* AIM OF THE TASK *
First find the line with "Y ejecutamos python" in the entries below, then set down exactly every line through the line with "Luego de eso", that line included.

* RECORDED INFORMATION *
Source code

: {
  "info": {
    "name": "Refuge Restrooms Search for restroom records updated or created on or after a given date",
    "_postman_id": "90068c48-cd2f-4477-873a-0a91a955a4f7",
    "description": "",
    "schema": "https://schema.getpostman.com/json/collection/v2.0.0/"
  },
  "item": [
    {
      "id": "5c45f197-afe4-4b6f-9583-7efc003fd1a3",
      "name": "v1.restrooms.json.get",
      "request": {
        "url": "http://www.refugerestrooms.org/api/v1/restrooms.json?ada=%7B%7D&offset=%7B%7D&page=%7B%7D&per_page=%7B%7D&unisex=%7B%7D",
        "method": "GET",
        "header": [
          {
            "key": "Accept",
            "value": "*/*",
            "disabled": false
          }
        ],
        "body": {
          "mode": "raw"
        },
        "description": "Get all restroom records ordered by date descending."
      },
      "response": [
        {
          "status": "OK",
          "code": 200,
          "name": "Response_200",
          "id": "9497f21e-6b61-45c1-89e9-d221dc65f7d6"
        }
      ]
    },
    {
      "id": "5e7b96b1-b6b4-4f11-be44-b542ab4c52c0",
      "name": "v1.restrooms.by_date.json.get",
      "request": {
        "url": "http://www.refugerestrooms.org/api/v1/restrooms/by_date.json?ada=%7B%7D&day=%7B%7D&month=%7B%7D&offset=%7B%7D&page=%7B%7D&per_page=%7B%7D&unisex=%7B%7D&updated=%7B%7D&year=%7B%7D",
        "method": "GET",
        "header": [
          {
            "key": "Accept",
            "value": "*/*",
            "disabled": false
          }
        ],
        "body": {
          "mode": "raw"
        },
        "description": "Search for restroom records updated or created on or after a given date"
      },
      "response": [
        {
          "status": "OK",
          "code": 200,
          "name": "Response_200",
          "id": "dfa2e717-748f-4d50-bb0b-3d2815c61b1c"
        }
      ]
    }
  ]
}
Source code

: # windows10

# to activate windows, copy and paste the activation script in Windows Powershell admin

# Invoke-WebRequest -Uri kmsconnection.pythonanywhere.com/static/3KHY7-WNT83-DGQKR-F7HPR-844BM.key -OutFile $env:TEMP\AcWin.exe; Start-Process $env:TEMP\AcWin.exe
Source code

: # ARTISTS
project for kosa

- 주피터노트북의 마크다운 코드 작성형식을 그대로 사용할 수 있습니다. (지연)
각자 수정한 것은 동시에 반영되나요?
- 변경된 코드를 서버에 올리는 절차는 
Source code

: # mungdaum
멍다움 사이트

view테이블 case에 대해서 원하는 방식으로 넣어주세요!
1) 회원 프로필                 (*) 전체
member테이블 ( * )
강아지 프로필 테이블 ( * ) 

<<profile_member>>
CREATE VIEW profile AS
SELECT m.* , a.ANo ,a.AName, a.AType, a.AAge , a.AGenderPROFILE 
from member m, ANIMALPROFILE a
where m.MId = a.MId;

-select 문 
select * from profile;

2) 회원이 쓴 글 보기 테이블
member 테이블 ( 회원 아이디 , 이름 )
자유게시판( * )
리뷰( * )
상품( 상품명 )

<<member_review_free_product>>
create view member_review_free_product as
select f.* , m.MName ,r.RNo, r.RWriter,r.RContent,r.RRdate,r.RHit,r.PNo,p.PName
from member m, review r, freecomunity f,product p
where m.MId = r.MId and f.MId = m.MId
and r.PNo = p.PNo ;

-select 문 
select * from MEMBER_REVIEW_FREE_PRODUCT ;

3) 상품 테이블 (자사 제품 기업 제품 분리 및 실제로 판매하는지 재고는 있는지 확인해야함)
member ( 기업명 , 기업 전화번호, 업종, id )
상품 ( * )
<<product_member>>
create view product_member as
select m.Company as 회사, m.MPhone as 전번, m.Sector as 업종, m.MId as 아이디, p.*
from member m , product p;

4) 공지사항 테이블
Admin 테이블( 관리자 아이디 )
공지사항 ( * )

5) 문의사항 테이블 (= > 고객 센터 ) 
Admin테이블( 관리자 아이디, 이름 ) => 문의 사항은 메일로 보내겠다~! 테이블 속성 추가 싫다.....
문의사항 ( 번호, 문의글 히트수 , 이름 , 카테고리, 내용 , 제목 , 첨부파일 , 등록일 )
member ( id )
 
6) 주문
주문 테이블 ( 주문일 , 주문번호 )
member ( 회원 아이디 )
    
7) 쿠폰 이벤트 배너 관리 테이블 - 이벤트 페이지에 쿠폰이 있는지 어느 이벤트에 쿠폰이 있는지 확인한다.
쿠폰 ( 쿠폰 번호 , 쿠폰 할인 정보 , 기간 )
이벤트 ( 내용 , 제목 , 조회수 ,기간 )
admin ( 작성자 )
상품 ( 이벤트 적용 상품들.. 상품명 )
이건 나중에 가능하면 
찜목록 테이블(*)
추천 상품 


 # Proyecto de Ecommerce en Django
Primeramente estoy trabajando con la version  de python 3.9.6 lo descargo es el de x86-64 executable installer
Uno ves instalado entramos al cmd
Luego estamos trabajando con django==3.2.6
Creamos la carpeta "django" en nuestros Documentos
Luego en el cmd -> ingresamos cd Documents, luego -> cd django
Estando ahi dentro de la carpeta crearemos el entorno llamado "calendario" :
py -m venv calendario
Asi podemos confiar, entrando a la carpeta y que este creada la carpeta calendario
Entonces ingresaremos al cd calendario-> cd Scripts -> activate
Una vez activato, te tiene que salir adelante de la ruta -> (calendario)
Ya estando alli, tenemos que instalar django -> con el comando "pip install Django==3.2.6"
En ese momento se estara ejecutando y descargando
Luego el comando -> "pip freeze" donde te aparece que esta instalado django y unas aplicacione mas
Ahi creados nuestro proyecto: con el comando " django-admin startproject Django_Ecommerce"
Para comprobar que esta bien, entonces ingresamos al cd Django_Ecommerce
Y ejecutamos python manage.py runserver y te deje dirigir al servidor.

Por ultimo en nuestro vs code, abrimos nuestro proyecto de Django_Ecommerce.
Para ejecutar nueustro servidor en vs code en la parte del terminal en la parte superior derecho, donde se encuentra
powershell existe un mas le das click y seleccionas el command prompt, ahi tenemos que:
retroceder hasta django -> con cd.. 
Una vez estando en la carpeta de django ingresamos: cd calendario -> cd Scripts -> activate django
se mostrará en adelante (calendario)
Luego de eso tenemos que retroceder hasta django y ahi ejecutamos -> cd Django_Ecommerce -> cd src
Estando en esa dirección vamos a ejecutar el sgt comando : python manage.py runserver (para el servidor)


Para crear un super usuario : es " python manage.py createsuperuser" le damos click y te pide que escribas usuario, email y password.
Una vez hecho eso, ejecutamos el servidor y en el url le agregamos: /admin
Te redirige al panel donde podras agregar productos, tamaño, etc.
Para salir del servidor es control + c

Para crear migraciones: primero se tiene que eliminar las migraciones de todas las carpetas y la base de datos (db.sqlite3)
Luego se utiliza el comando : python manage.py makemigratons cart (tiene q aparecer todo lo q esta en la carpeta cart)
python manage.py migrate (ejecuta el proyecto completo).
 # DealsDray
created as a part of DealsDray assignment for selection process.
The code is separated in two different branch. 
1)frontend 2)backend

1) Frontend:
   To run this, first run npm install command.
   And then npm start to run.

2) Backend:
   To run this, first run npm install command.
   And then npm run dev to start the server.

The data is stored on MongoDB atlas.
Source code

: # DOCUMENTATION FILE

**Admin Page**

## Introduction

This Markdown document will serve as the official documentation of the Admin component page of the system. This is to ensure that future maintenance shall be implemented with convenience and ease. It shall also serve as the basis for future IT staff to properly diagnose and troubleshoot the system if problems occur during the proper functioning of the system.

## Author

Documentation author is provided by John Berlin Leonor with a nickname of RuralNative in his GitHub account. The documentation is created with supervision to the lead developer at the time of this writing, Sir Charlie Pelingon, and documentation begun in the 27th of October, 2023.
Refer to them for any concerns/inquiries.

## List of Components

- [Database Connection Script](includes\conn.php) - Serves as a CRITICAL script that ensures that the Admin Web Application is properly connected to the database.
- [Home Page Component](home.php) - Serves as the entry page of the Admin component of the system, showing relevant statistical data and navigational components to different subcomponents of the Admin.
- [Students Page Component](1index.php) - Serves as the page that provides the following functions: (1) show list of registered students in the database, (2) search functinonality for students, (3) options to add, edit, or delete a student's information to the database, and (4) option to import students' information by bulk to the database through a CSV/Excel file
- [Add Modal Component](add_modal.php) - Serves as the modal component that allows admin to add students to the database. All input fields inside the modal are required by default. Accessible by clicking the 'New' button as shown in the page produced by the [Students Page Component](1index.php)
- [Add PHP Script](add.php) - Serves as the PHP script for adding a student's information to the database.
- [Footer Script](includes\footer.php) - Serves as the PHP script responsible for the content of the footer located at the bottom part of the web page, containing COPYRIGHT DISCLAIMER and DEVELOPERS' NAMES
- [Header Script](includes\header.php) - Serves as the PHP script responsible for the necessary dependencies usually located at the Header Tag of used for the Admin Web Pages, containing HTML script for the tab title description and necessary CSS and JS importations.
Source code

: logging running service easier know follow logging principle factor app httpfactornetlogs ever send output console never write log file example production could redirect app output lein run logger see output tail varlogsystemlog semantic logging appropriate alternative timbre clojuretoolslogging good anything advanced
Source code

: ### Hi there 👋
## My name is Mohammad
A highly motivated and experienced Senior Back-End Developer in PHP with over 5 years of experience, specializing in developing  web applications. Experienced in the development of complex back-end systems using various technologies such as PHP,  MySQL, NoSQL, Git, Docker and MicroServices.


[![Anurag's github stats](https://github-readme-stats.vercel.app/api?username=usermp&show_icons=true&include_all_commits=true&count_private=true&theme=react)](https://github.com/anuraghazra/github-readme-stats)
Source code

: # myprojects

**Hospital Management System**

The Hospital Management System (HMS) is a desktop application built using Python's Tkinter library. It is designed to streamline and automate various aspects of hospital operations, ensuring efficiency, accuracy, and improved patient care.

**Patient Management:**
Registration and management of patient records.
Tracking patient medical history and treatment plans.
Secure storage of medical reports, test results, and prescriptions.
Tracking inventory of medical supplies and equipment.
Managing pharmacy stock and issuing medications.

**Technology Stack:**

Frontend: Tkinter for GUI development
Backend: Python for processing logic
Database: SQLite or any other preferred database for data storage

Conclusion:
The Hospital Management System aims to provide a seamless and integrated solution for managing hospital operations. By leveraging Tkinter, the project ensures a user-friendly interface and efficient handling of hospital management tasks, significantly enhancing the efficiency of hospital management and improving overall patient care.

* ANSWER TO THIS PROBLEM *
Y ejecutamos python manage.py runserver y te deje dirigir al servidor.

Por ultimo en nuestro vs code, abrimos nuestro proyecto de Django_Ecommerce.
Para ejecutar nueustro servidor en vs code en la parte del terminal en la parte superior derecho, donde se encuentra
powershell existe un mas le das click y seleccionas el command prompt, ahi tenemos que:
retroceder hasta django -> con cd.. 
Una vez estando en la carpeta de django ingresamos: cd calendario -> cd Scripts -> activate django
se mostrará en adelante (calendario)
Luego de eso tenemos que retroceder hasta django y ahi ejecutamos -> cd Django_Ecommerce -> cd src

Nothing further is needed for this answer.